(ASSIGNMENT):
Copy each line of the listing below where the word "needs" turns up.

(DATA FOR REVIEW):
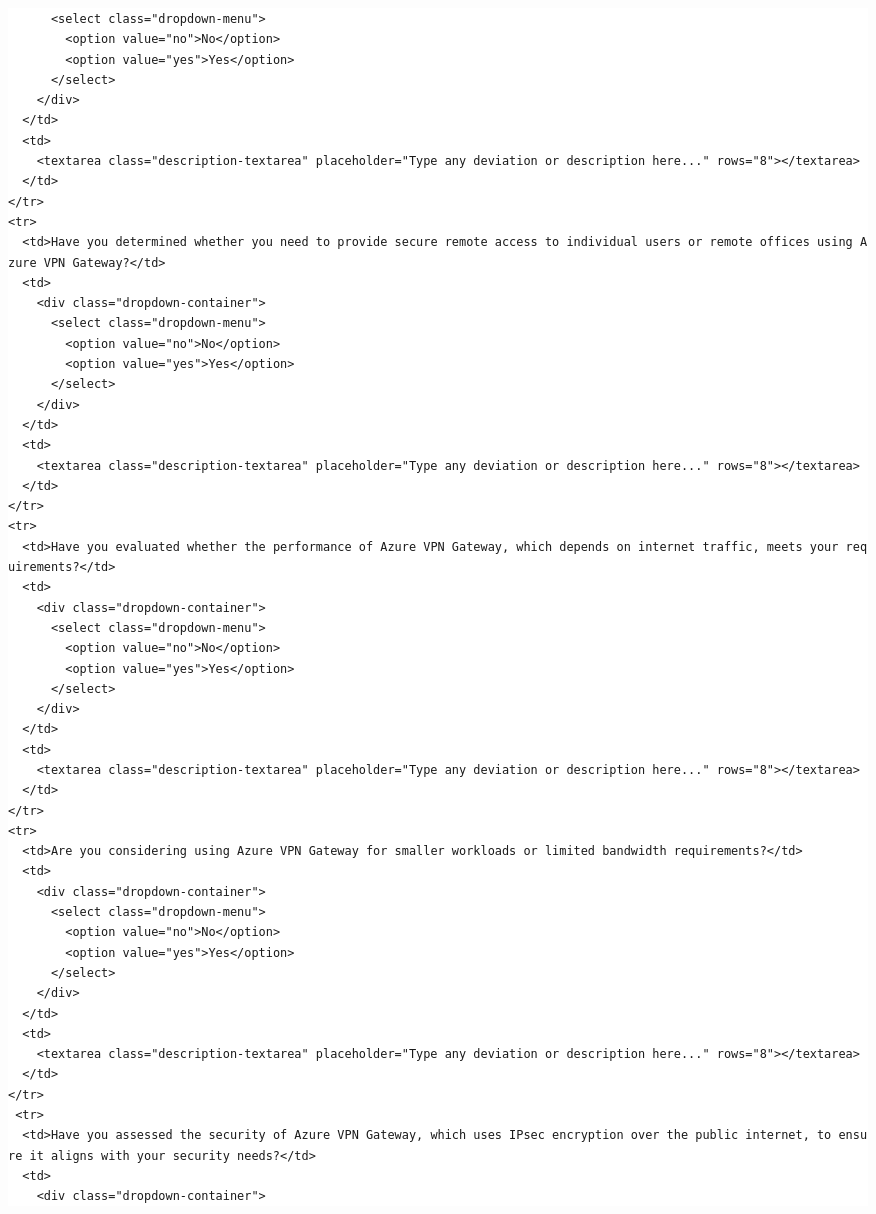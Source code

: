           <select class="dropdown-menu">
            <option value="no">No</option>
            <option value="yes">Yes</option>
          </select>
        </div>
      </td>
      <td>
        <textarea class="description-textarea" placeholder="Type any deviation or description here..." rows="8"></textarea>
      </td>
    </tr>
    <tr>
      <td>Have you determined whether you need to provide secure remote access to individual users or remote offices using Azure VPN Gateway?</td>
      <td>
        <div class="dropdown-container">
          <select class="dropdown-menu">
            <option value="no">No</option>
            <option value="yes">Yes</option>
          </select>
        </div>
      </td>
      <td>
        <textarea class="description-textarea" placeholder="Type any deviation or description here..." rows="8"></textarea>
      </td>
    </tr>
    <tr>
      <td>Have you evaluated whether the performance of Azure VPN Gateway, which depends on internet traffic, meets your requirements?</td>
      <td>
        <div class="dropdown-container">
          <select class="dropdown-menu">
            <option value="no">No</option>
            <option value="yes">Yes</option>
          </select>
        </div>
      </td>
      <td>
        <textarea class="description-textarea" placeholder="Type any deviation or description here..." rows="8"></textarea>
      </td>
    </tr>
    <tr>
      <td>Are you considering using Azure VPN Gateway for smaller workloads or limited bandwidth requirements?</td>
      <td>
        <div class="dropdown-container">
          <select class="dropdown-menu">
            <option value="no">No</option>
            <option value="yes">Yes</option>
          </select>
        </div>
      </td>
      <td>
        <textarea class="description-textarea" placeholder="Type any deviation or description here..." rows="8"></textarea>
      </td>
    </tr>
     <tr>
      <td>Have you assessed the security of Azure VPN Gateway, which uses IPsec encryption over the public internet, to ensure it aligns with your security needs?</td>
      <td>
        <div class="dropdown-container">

==

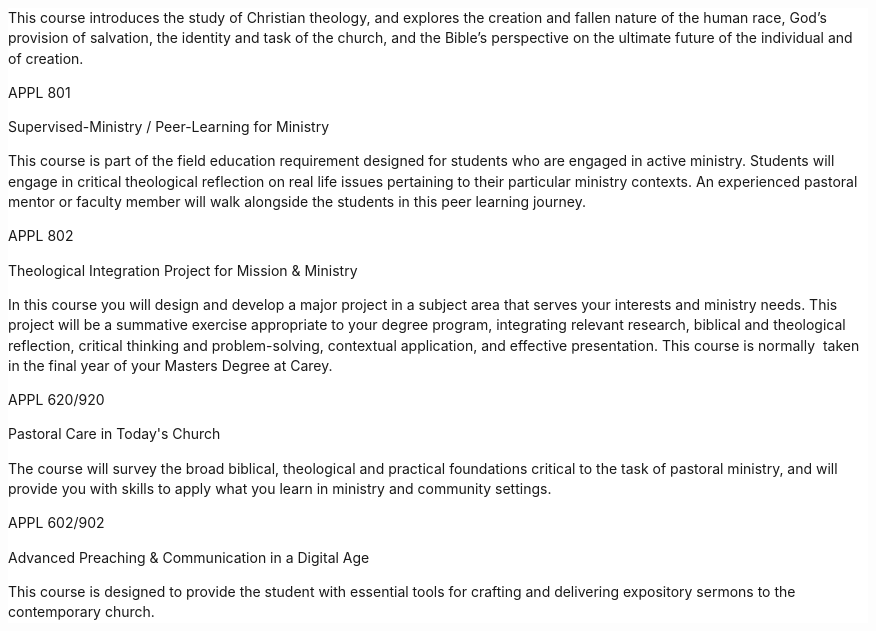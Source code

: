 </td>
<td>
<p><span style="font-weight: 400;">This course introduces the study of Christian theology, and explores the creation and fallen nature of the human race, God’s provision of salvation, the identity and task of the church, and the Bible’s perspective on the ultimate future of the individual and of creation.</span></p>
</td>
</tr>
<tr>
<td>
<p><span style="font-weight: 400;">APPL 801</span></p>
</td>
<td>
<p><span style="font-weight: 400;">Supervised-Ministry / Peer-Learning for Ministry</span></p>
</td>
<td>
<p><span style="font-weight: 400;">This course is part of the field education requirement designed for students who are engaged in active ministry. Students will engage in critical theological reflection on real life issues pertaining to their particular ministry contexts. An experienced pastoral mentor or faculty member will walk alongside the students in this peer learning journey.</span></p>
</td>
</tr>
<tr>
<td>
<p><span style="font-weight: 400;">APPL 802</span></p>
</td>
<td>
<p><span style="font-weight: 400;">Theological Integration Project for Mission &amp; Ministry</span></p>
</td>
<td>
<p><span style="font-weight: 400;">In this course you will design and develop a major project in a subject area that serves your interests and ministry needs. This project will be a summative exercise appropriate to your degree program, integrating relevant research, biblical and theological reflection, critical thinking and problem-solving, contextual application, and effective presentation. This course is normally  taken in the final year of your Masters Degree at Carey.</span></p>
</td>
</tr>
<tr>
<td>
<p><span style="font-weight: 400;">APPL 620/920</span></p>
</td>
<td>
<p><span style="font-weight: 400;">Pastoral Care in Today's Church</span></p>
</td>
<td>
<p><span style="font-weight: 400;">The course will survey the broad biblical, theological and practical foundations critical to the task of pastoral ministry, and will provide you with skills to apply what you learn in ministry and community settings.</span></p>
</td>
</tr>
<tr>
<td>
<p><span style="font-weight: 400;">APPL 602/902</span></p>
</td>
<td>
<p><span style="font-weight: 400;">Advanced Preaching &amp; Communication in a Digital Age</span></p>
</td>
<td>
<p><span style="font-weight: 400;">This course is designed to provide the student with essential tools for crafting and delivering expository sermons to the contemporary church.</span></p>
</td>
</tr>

(SOLVED EXERCISE):
      <td>Have you assessed the security of Azure VPN Gateway, which uses IPsec encryption over the public internet, to ensure it aligns with your security needs?</td>
<p><span style="font-weight: 400;">In this course you will design and develop a major project in a subject area that serves your interests and ministry needs. This project will be a summative exercise appropriate to your degree program, integrating relevant research, biblical and theological reflection, critical thinking and problem-solving, contextual application, and effective presentation. This course is normally  taken in the final year of your Masters Degree at Carey.</span></p>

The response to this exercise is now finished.